**Exercise prompt**: Can you reproduce the data beneath, keeping every line exact?

**** Data extract ****

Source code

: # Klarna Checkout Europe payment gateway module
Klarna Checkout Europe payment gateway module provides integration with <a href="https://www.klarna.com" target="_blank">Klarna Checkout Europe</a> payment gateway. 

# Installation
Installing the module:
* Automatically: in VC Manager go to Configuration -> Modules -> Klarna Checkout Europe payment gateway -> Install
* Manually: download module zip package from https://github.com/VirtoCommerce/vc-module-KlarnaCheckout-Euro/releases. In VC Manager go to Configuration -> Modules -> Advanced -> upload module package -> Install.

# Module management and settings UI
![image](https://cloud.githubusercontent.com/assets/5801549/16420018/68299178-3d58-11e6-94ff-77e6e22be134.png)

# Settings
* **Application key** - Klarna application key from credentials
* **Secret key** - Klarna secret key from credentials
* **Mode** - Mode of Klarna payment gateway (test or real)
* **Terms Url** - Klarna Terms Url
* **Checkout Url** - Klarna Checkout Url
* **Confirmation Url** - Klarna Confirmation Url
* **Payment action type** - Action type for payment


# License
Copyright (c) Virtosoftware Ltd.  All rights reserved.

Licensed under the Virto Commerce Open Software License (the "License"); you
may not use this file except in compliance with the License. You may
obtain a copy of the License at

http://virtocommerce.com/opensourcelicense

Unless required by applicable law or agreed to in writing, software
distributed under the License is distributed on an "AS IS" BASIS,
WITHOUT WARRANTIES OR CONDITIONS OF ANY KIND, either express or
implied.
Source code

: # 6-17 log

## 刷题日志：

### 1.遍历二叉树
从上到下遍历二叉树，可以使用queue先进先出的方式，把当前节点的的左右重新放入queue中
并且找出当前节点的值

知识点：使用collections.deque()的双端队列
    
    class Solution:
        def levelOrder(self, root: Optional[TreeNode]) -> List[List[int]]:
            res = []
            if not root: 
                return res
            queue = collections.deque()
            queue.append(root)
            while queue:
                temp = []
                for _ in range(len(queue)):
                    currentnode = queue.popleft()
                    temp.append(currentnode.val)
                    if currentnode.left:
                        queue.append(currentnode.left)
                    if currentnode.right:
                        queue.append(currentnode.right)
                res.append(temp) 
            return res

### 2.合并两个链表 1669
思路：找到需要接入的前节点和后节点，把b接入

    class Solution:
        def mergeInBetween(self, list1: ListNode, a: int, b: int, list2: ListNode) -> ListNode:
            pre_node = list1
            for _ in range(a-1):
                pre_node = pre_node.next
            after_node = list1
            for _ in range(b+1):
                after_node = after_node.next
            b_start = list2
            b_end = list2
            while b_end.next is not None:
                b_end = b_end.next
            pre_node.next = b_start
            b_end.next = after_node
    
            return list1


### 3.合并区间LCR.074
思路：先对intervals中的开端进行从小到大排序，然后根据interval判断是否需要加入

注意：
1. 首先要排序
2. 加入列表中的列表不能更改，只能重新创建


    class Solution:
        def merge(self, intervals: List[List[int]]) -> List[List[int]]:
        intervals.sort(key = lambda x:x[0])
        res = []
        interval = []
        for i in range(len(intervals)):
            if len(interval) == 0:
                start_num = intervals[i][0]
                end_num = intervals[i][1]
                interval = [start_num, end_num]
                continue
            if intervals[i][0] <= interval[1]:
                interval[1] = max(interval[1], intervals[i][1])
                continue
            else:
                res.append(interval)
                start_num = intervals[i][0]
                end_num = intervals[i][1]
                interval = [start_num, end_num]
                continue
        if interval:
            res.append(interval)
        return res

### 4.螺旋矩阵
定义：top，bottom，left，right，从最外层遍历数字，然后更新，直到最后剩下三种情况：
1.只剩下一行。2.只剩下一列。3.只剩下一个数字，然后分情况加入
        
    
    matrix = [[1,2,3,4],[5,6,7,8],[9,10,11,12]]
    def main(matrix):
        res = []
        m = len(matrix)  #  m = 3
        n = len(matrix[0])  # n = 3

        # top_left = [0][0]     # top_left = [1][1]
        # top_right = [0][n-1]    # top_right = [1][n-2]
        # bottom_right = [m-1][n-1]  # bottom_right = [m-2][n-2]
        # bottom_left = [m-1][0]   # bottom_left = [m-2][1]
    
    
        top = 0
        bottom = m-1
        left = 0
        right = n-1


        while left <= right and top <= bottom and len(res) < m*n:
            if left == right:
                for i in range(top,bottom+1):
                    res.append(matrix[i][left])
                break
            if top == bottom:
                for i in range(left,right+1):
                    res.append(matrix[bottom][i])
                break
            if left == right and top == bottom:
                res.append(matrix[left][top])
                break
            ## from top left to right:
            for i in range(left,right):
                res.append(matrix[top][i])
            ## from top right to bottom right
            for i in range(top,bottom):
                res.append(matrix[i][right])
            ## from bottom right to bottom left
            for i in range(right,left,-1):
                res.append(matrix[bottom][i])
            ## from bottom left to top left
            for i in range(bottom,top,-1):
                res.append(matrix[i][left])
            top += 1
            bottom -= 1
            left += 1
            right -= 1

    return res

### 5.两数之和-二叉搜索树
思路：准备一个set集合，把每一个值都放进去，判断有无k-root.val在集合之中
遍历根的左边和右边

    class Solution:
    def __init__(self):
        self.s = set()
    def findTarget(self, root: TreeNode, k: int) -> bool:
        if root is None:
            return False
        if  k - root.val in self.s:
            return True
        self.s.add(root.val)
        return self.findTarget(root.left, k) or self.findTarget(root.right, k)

****

**Answer space**:
Source code

: # Klarna Checkout Europe payment gateway module
Klarna Checkout Europe payment gateway module provides integration with <a href="https://www.klarna.com" target="_blank">Klarna Checkout Europe</a> payment gateway. 

# Installation
Installing the module:
* Automatically: in VC Manager go to Configuration -> Modules -> Klarna Checkout Europe payment gateway -> Install
* Manually: download module zip package from https://github.com/VirtoCommerce/vc-module-KlarnaCheckout-Euro/releases. In VC Manager go to Configuration -> Modules -> Advanced -> upload module package -> Install.

# Module management and settings UI
![image](https://cloud.githubusercontent.com/assets/5801549/16420018/68299178-3d58-11e6-94ff-77e6e22be134.png)

# Settings
* **Application key** - Klarna application key from credentials
* **Secret key** - Klarna secret key from credentials
* **Mode** - Mode of Klarna payment gateway (test or real)
* **Terms Url** - Klarna Terms Url
* **Checkout Url** - Klarna Checkout Url
* **Confirmation Url** - Klarna Confirmation Url
* **Payment action type** - Action type for payment


# License
Copyright (c) Virtosoftware Ltd.  All rights reserved.

Licensed under the Virto Commerce Open Software License (the "License"); you
may not use this file except in compliance with the License. You may
obtain a copy of the License at

http://virtocommerce.com/opensourcelicense

Unless required by applicable law or agreed to in writing, software
distributed under the License is distributed on an "AS IS" BASIS,
WITHOUT WARRANTIES OR CONDITIONS OF ANY KIND, either express or
implied.
Source code

: # 6-17 log

## 刷题日志：

### 1.遍历二叉树
从上到下遍历二叉树，可以使用queue先进先出的方式，把当前节点的的左右重新放入queue中
并且找出当前节点的值

知识点：使用collections.deque()的双端队列
    
    class Solution:
        def levelOrder(self, root: Optional[TreeNode]) -> List[List[int]]:
            res = []
            if not root: 
                return res
            queue = collections.deque()
            queue.append(root)
            while queue:
                temp = []
                for _ in range(len(queue)):
                    currentnode = queue.popleft()
                    temp.append(currentnode.val)
                    if currentnode.left:
                        queue.append(currentnode.left)
                    if currentnode.right:
                        queue.append(currentnode.right)
                res.append(temp) 
            return res

### 2.合并两个链表 1669
思路：找到需要接入的前节点和后节点，把b接入

    class Solution:
        def mergeInBetween(self, list1: ListNode, a: int, b: int, list2: ListNode) -> ListNode:
            pre_node = list1
            for _ in range(a-1):
                pre_node = pre_node.next
            after_node = list1
            for _ in range(b+1):
                after_node = after_node.next
            b_start = list2
            b_end = list2
            while b_end.next is not None:
                b_end = b_end.next
            pre_node.next = b_start
            b_end.next = after_node
    
            return list1


### 3.合并区间LCR.074
思路：先对intervals中的开端进行从小到大排序，然后根据interval判断是否需要加入

注意：
1. 首先要排序
2. 加入列表中的列表不能更改，只能重新创建


    class Solution:
        def merge(self, intervals: List[List[int]]) -> List[List[int]]:
        intervals.sort(key = lambda x:x[0])
        res = []
        interval = []
        for i in range(len(intervals)):
            if len(interval) == 0:
                start_num = intervals[i][0]
                end_num = intervals[i][1]
                interval = [start_num, end_num]
                continue
            if intervals[i][0] <= interval[1]:
                interval[1] = max(interval[1], intervals[i][1])
                continue
            else:
                res.append(interval)
                start_num = intervals[i][0]
                end_num = intervals[i][1]
                interval = [start_num, end_num]
                continue
        if interval:
            res.append(interval)
        return res

### 4.螺旋矩阵
定义：top，bottom，left，right，从最外层遍历数字，然后更新，直到最后剩下三种情况：
1.只剩下一行。2.只剩下一列。3.只剩下一个数字，然后分情况加入
        
    
    matrix = [[1,2,3,4],[5,6,7,8],[9,10,11,12]]
    def main(matrix):
        res = []
        m = len(matrix)  #  m = 3
        n = len(matrix[0])  # n = 3

        # top_left = [0][0]     # top_left = [1][1]
        # top_right = [0][n-1]    # top_right = [1][n-2]
        # bottom_right = [m-1][n-1]  # bottom_right = [m-2][n-2]
        # bottom_left = [m-1][0]   # bottom_left = [m-2][1]
    
    
        top = 0
        bottom = m-1
        left = 0
        right = n-1


        while left <= right and top <= bottom and len(res) < m*n:
            if left == right:
                for i in range(top,bottom+1):
                    res.append(matrix[i][left])
                break
            if top == bottom:
                for i in range(left,right+1):
                    res.append(matrix[bottom][i])
                break
            if left == right and top == bottom:
                res.append(matrix[left][top])
                break
            ## from top left to right:
            for i in range(left,right):
                res.append(matrix[top][i])
            ## from top right to bottom right
            for i in range(top,bottom):
                res.append(matrix[i][right])
            ## from bottom right to bottom left
            for i in range(right,left,-1):
                res.append(matrix[bottom][i])
            ## from bottom left to top left
            for i in range(bottom,top,-1):
                res.append(matrix[i][left])
            top += 1
            bottom -= 1
            left += 1
            right -= 1

    return res

### 5.两数之和-二叉搜索树
思路：准备一个set集合，把每一个值都放进去，判断有无k-root.val在集合之中
遍历根的左边和右边

    class Solution:
    def __init__(self):
        self.s = set()
    def findTarget(self, root: TreeNode, k: int) -> bool:
        if root is None:
            return False
        if  k - root.val in self.s:
            return True
        self.s.add(root.val)
        return self.findTarget(root.left, k) or self.findTarget(root.right, k)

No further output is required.